Eintracht Frankfurt are ready to “rock” Wednesday’s Europa League final as the “Bestia Blanca” (White Beast) when they take on Rangers in Seville spearheaded by the Spanish-speaking Colombia striker Rafael Borre.
Frankfurt want to face the Scottish giants in their alternative white strip, now regarded as a lucky charm after being worn in impressive wins at Barcelona and West Ham during their European campaign.
“We must play in white. We rocked Europe in white,” insists Axel Hellmann, spokesman for the Eintracht board. “We’re the White Beast”.
Hellmann anticipates around 50,000 Frankfurt fans will descend upon Seville – “which the city has never seen before” – and predicts a “unique final, a unique encounter”.
“Glasgow is mythical for us. Playing against Rangers was always a dream at our club,” he added.
Eintracht beat Rangers 6-1 and 6-3 in the semi-finals of the 1960 European Cup, but lost 7-3 to Real Madrid in the final held in Glasgow.
Frankfurt’s first European final since winning the UEFA Cup in 1980 will have a Spanish-speaking element in Seville.
“Personally, it’s been an unbelievable year, I never expected to experience so much with this club,” Borre told Eintracht’s website in Spanish.
“I am really happy to be part of such success.”
The 26-year-old arrived from Argentinian club River Plate to replace Andre Silva, who hit 28 Bundesliga goals last season before leaving to join RB Leipzig.
Yet after initially struggling to establish himself in the Bundesliga, Borre has scored two of the most important goals in the club’s history.
– Dream goal at Camp Nou –
A superb long-range effort with his right foot from 25 meters at Camp Nou flew in off the underside of the crossbar to help Frankfurt win 3-2 at Barcelona for a 4-3 aggregate win in the quarter-finals.
“The goal against Barcelona helped me personally, as well as the team,” Borre added.
“It was a real blow to Barcelona.
“It put the wind in my sails for the rest of the game. I am very grateful for it.”
He then broke the deadlock to seal a nervy 1-0 home semi-final victory against West Ham and the 3-1 aggregate win fired Frankfurt into their first European final for 42 years.
“I will never forget the fans’ support,” he said, referring to the electric atmosphere for the home semi-final.
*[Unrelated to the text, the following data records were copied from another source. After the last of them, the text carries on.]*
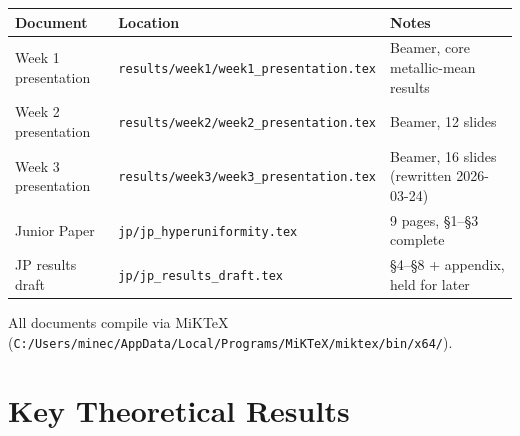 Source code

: \documentclass[11pt,letterpaper]{article}
\begin{document}
\noindent\begin{tabular}{lll}
\toprule
\textbf{Document} & \textbf{Location} & \textbf{Notes} \\
\midrule
Week 1 presentation & \texttt{results/week1/week1\_presentation.tex} & Beamer, core metallic-mean results \\
Week 2 presentation & \texttt{results/week2/week2\_presentation.tex} & Beamer, 12 slides \\
Week 3 presentation & \texttt{results/week3/week3\_presentation.tex} & Beamer, 16 slides (rewritten 2026-03-24) \\
Junior Paper        & \texttt{jp/jp\_hyperuniformity.tex}           & 9 pages, §1--§3 complete \\
JP results draft    & \texttt{jp/jp\_results\_draft.tex}            & §4--§8 + appendix, held for later \\
\bottomrule
\end{tabular}

\vspace{0.3em}\noindent All documents compile via MiKTeX
(\texttt{C:/Users/minec/AppData/Local/Programs/MiKTeX/miktex/bin/x64/}).

\section{Key Theoretical Results}
\end{document}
“The stadium was at a fever pitch.
“I spoke to a few team-mates about it and we agreed that we needed it.
“The support pulls you through in weaker moments.
“The final is going to be awesome, Frankfurt and Ranger have fought hard to be there and we have to enjoy it,” Borre added.
The Colombian has developed a good understanding with Frankfurt forwards Ansgar Knauff and Filip Kostic.
Borre’s cross at London’s Olympic Park saw Knauff head Eintracht into the lead less than a minute into the first semi-final at West Ham.
Knauff returned the favor with a cross which Borre converted to hit the winner in the return.
“We understand each other better with each game,” Borre said.
“Ansgar fitted into the team very quickly and the whole team has a good harmony on the pitch.”
Borre has impressed Eintracht coach Oliver Glasner, who is also in his first season in Frankfurt.
“He is very important for our game, because he has a fantastic mentality, he works so hard for the team,” said Glasner. “He’s having a great season.”